*In a Nutshell: *

* Michael Smith of the ROSEN Group introduces the next installment of our cognitive biases series. This time, he focuses on confirmation bias: can you put your beliefs aside and be unbiased?*

For those who haven’t read part #1 of this miniseries ( the Bias Blind Spot), please allow me to introduce my pipeline operator friend.

Today he’s going to help me explain the **Confirmation Bias**. But before we do that, let’s take a trip back in time.

Not that far.

Just a few centuries.

You see, as a self proclaimed data scientist, I draw inspiration from a long line of great English mathematicians.

Firstly, there’s George Boole (1815-1864), creator of Boolean algebra, the lifeblood of digital electronics. Then there’s Charles Babbage (1791-1871), inventor of the first programmable computer, the Analytical Engine. Around the same time, there was Ada Lovelace (1815-1852), who published the world’s first algorithm intended for a computer. And in the 20th century, the great Alan Turing (1912-1954) became the father of computer science when he invented the Turing Machine.

Yes … you’re special too.

All of these great mathematicians paved the way for the digital revolution of the 21st century.

But my favorite English mathematician of all wasn’t thinking about computers. No, **Thomas Bayes** (1701-1761) was thinking about statistics.

OK, not a popular topic. But bear with me. Statisticians are people, too.

Bayes’ famous contribution to statistics was his theorem of conditional probability, an equation that describes how our prior beliefs about the world should be updated as new evidence is observed. Although Bayes wasn’t interested in computer science, the branch of mathematics that we now call **Bayesian Statistics** turns out to be extremely useful in machine learning applications.

So how exactly does it work?

As an example, let’s imagine that I have an icosahedral dice in my pocket.

A 20-sided dice.

If I took the dice out of my pocket right now and rolled it (without you seeing it), what would you say is the probability of rolling the number 20?

OK. For most rational individuals, 1/20 is the first answer that pops into their head. But why? You cannot possibly know. You haven’t even seen the dice.

That answer relies on a great many assumptions.

At the very least, you’ve assumed that the number 20 actually appears on the dice. In fact, you’ve almost certainly imagined that the integer 20 appears exactly once, with each of the integers 1-19 appearing exactly once on 19 other equivalently sized faces.

Furthermore, you’ve asserted that this dice has an equal chance of landing on any side. That means it has a uniform density. You’ve also assumed that I’d throw the dice randomly, with no bias towards any face.

Of course, you didn’t systematically list your assumptions like this. You simply extrapolated from your existing understanding of “dice,” and the answer came readily to mind.

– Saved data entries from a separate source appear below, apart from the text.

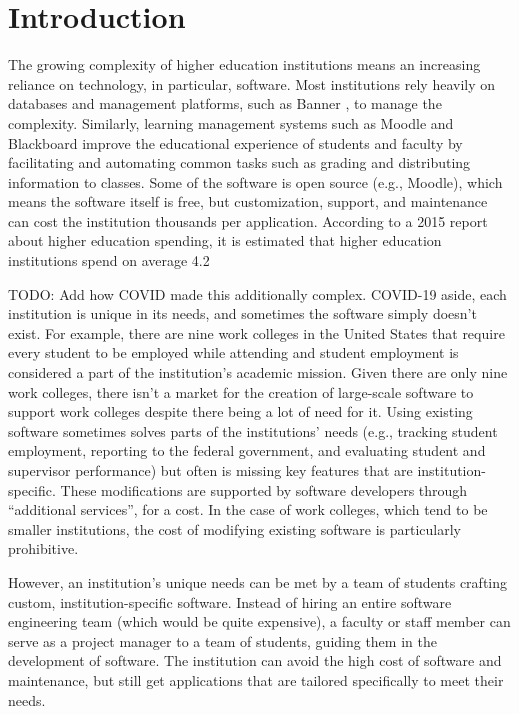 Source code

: \section{Introduction}

The growing complexity of higher education institutions means an increasing reliance on technology, in particular, software. Most institutions rely heavily on databases and management platforms, such as Banner \cite{BannerWebsite}, to manage the complexity. Similarly, learning management systems such as Moodle \cite{MoodleWebsite} and Blackboard \cite{BlackboardWebsite} improve the educational experience of students and faculty by facilitating and automating common tasks such as grading and distributing information to classes. Some of the software is open source (e.g., Moodle), which means the software itself is free, but customization, support, and maintenance can cost the institution thousands per application. According to a 2015 report about higher education spending, it is estimated that higher education institutions spend on average 4.2%

TODO: Add how COVID made this additionally complex.
COVID-19 aside, each institution is unique in its needs, and sometimes the software simply doesn't exist. For example, there are nine work colleges in the United States \cite{WCCMembers, Ecclesia} that require every student to be employed while attending and student employment is considered a part of the institution's academic mission. Given there are only nine work colleges, there isn't a market for the creation of large-scale software to support work colleges despite there being a lot of need for it. Using existing software sometimes solves parts of the institutions’ needs (e.g., tracking student employment, reporting to the federal government, and evaluating student and supervisor performance) but often is missing key features that are institution-specific. These modifications are supported by software developers through “additional services”, for a cost. In the case of work colleges, which tend to be smaller institutions, the cost of modifying existing software is particularly prohibitive.

However, an institution's unique needs can be met by a team of students crafting custom, institution-specific software. Instead of hiring an entire software engineering team (which would be quite expensive), a faculty or staff member can serve as a project manager to a team of students, guiding them in the development of software. The institution can avoid the high cost of software and maintenance, but still get applications that are tailored specifically to meet their needs.

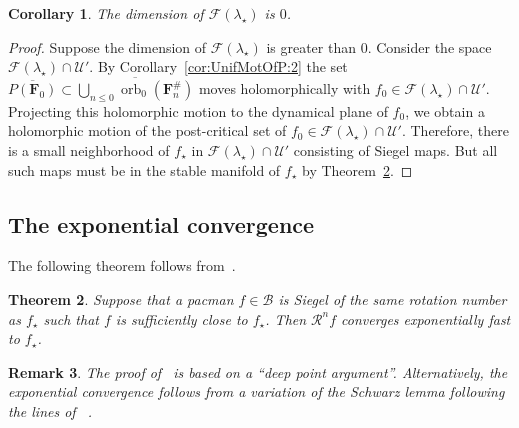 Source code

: \documentclass[]{amsart}
\newcommand\RR{\mathcal{R}}
\newcommand\FF{\mathcal{F}}
\newcommand{\bF}{{\mathbf F}}
\newcommand{\str}{{\star}}
\newcommand\UU{\mathcal{U}}
\newcommand\BB{\mathcal{B}}
\newtheorem{thm}{Theorem}[section]
\newtheorem{cor}[thm]{Corollary}
\newtheorem{rem}[thm]{Remark}
\theoremstyle{remark}
\numberwithin{equation}{section}
\theoremstyle{definition}
\newcommand{\orb}{\operatorname{orb}}
\begin{document}
\begin{cor}
\label{cor:WWu has dim 1}
The dimension of $\FF(\lambda_\str)$ is $0$.
\end{cor}
\begin{proof}
Suppose the dimension of $\FF(\lambda_\str)$ is greater than $0$. Consider the space $\FF(\lambda_\str)\cap \UU'$. By Corollary~\ref{cor:UnifMotOfP:2} the set $\overline {P(\bF_{0})}\subset \overline{\bigcup_{n\le 0}\orb_0(\bF^{\#}_{n})}$ moves holomorphically with $f_0\in \FF(\lambda_\str)\cap \UU'$. Projecting this holomorphic motion to the dynamical plane of $f_0$, we obtain a holomorphic motion of the post-critical set of $f_0\in \FF(\lambda_\str)\cap \UU'$. Therefore, there is a small neighborhood of $f_\str$ in $\FF(\lambda_\str)\cap \UU'$ consisting of Siegel maps. But all such maps must be in the stable manifold of $f_\str$ by Theorem~\ref{thm:ExpConv}. 
\end{proof}

\subsection{The exponential convergence}
\label{ss:ExpConv}
The following theorem follows from~\cite[Theorem 8.1]{McM3}. 
\begin{thm}
\label{thm:ExpConv}
Suppose that a pacman $f\in \BB$ is Siegel of the same rotation number as $f_\str$ such that $f$ is sufficiently close to $f_\str$. Then $\RR^n f$ converges exponentially fast to $f_\str$. 
\end{thm}

 
\begin{rem}
The proof of~\cite[Theorem 8.1]{McM3} is based on a ``deep point argument''. Alternatively, the exponential convergence follows from a variation of the Schwarz lemma following the lines of~ \cites{L:FCT,AL-horseshoe}.
\end{rem}
\end{document}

In Bayesian terminology we call this a **prior belief**.

Now, let’s test how strongly you hold that belief.

Imagine that I’ve now rolled the dice once. I didn’t get a 20. You shouldn’t be surprised; your prior belief (1/20) tells you that this is far more likely than not. But suppose that after 50 attempts, I still haven’t rolled a 20. Are you surprised now? What about 100 rolls? 500?

After 500 rolls, it’s clear that something’s amiss. For the dice you imagined, the chance of 500 rolls without a 20 is less than 1 in 10^{11}. The rational conclusion: the dice is not the dice you imagined. You still don’t know what the dice looks like, but you know that the true probability of rolling a 20 is much lower than you first thought. Maybe the 20 face is much smaller than the others? Or maybe there’s no 20 at all?

Back to Bayes’ theorem.

When you started, your prior belief may have looked something like this:

Note that this is a distribution, not a point value. That’s because you’re uncertain about the true value. The higher the uncertainty, the wider the distribution. I’ve used a beta distribution here, with 1/20 (0.05) as its mean value.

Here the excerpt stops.